Heart failure is a global problem with high hospitalization and mortality rates. Inflammation and immune dysfunction are involved in this disease. Owing to their unique function, regulatory T cells (Tregs) have reacquired attention recently. They participate in immunoregulation and tissue repair in the pathophysiology of heart failure. Tregs are beneficial in heart by suppressing excessive inflammatory responses and promoting stable scar formation in the early stage of heart injury. However, in chronic heart failure, the phenotypes and functions of Tregs changed. They transformed into an antiangiogenic and profibrotic cell type. In this review, we summarized the functions of Tregs in the development of chronic heart failure first. Then, we focused on the interactions between Tregs and their target cells. The target cells of Tregs include immune cells (such as monocytes/macrophages, dendritic cells, T cells, and B cells) and parenchymal cells (such as cardiomyocytes, fibroblasts, and endothelial cells). Next-generation sequencing and gene editing technology make immunotherapy of heart failure possible. So, prospective therapeutic approaches based on Tregs in chronic heart failure had also been evaluated.
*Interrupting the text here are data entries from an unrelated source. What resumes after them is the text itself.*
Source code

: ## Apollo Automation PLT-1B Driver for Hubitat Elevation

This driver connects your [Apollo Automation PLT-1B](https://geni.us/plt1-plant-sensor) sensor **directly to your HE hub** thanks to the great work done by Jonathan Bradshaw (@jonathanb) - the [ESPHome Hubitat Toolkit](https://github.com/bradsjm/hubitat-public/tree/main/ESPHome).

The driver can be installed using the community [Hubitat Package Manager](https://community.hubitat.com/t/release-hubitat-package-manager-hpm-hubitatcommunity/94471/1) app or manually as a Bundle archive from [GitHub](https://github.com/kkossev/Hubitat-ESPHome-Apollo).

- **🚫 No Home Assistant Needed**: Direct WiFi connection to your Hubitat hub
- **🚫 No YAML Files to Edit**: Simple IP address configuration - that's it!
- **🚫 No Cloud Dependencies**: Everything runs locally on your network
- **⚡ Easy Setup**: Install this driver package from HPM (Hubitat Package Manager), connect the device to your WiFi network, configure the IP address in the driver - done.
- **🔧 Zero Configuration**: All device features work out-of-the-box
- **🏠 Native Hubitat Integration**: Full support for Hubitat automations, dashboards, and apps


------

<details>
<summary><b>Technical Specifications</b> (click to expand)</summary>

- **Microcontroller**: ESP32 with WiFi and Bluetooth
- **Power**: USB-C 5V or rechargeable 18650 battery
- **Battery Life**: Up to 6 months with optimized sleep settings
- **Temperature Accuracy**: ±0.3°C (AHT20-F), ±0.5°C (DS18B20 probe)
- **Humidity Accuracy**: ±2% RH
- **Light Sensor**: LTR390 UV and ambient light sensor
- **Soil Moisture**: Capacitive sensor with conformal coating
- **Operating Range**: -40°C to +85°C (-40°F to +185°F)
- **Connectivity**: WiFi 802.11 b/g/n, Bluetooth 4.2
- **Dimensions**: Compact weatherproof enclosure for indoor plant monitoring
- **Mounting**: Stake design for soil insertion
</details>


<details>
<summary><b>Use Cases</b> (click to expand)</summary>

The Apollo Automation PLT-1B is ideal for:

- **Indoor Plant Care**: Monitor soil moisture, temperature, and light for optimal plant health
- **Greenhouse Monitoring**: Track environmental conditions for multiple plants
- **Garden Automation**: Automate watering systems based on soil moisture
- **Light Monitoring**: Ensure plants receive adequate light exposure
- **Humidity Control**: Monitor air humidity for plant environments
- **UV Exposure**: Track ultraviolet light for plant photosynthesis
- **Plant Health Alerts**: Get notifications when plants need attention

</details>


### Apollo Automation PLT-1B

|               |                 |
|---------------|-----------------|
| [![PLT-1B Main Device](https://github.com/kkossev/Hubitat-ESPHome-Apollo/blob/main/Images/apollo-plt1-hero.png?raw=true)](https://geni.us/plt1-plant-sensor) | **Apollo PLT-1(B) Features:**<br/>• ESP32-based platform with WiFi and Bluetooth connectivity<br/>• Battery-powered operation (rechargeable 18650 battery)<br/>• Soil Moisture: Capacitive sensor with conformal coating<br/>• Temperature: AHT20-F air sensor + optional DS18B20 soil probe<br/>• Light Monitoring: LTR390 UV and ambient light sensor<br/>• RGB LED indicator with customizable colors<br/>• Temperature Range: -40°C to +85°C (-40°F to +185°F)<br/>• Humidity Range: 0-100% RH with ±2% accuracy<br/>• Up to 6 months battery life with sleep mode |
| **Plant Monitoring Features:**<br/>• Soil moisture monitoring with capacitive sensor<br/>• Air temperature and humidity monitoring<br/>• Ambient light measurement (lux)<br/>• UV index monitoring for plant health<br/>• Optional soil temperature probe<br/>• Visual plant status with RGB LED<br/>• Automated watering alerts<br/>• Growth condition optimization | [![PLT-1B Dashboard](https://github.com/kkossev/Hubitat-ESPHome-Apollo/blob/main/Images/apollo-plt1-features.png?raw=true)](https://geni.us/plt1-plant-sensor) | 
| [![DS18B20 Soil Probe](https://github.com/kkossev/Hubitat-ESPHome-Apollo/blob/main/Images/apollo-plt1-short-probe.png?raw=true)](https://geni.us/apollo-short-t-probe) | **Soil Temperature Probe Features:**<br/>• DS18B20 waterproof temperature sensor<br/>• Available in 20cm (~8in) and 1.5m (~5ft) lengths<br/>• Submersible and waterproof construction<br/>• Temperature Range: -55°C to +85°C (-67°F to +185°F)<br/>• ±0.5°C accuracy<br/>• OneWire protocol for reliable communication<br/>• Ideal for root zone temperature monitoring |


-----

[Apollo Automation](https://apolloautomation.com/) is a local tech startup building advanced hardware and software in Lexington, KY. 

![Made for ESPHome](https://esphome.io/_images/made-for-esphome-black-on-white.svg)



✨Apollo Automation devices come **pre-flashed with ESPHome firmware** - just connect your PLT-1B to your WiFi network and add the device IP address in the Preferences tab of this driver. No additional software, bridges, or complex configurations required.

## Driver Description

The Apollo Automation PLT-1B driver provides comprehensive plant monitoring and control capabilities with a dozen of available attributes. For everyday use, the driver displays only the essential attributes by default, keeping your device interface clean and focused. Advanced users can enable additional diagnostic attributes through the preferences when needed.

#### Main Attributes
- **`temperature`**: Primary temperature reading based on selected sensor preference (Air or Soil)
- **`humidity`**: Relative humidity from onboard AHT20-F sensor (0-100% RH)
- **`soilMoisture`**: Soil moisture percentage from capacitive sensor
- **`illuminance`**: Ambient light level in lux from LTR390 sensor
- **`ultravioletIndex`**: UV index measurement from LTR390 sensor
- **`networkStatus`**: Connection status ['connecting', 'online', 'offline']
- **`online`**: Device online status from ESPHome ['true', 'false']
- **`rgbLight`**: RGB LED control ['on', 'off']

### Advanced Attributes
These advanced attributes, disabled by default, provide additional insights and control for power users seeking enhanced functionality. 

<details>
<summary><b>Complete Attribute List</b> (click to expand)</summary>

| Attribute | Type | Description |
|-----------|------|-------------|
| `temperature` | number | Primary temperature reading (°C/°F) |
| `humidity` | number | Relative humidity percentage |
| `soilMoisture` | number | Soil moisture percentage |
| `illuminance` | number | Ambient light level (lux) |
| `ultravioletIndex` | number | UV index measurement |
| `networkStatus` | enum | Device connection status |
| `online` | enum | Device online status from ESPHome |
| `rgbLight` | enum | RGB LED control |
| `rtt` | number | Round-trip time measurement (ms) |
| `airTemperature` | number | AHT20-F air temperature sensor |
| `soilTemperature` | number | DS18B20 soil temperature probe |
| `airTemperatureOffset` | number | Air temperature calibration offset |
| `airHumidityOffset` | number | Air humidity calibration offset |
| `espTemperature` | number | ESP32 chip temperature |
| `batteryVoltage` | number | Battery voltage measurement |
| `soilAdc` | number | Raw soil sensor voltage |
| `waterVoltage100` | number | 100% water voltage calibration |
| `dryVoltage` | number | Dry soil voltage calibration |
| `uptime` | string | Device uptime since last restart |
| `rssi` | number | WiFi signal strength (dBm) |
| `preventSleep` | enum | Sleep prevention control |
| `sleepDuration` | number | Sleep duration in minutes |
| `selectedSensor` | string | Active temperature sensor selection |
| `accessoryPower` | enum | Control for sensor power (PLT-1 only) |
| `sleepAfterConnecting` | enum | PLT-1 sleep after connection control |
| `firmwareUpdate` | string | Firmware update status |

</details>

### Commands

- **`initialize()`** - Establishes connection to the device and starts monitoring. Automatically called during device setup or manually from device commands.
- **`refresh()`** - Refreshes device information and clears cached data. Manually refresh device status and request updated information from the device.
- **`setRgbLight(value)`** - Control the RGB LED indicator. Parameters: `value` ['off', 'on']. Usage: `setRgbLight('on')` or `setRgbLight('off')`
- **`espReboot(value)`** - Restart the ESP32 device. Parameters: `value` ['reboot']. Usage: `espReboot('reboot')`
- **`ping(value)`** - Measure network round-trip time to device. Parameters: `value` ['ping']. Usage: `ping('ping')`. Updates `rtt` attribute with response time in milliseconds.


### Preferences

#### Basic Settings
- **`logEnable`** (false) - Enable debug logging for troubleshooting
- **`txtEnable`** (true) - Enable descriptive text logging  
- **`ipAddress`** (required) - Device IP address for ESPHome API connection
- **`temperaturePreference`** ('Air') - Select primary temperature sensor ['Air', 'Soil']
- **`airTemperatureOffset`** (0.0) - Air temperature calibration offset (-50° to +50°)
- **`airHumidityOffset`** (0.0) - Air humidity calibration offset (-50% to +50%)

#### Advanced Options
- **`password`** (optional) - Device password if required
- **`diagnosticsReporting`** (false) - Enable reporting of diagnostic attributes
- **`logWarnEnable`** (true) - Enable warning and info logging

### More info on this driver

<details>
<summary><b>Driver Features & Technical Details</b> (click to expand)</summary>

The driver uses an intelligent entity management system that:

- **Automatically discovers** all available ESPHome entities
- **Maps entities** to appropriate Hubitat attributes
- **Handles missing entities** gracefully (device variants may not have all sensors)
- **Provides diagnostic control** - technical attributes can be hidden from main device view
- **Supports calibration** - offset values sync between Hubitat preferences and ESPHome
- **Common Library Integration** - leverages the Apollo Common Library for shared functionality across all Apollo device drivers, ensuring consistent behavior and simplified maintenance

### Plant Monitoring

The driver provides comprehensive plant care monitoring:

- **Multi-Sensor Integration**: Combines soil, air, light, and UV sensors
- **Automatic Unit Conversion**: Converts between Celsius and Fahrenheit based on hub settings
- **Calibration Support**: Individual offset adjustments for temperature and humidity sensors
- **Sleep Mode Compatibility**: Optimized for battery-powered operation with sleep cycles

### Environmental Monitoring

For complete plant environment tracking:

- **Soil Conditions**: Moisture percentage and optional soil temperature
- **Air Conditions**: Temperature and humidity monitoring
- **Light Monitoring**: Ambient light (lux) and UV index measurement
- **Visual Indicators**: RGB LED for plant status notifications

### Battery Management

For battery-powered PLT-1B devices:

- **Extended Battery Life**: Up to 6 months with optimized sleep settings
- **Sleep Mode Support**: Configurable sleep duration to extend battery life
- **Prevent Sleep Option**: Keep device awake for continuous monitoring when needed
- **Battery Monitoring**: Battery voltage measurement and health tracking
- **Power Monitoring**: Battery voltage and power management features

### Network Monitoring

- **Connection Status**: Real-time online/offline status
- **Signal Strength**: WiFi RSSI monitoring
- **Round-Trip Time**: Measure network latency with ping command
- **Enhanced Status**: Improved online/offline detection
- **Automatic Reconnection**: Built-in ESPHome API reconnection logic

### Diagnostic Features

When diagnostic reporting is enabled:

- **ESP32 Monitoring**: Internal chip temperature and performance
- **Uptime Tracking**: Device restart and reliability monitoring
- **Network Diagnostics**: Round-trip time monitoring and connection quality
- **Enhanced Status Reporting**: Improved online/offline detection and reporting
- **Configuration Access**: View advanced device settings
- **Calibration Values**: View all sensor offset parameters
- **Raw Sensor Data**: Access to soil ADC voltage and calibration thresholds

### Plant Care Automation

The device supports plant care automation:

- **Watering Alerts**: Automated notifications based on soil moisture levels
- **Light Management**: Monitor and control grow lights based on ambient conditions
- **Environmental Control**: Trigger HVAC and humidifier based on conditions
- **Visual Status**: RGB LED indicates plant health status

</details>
心力衰竭是一个具有高住院率和死亡率的全球性问题。炎症和免疫功能障碍与这种疾病有关。由于其独特的功能，调节性 T 细胞 (Tregs) 最近重新受到关注。它们参与心力衰竭病理生理学中的免疫调节和组织修复。Tregs 通过抑制过度的炎症反应并在心脏损伤的早期促进稳定的疤痕形成，对心脏有益。然而，在慢性心力衰竭中，Tregs 的表型和功能发生了变化。它们转化为抗血管生成和促纤维化细胞类型。在这篇综述中，我们首先总结了 Tregs 在慢性心力衰竭发展中的作用。然后，我们专注于 Tregs 与其靶细胞之间的相互作用。Tregs的靶细胞包括免疫细胞（如单核细胞/巨噬细胞、树突状细胞、T细胞和B细胞）和实质细胞（如心肌细胞、成纤维细胞和内皮细胞）。新一代测序和基因编辑技术使心力衰竭的免疫治疗成为可能。因此，还评估了基于 Tregs 在慢性心力衰竭中的前瞻性治疗方法。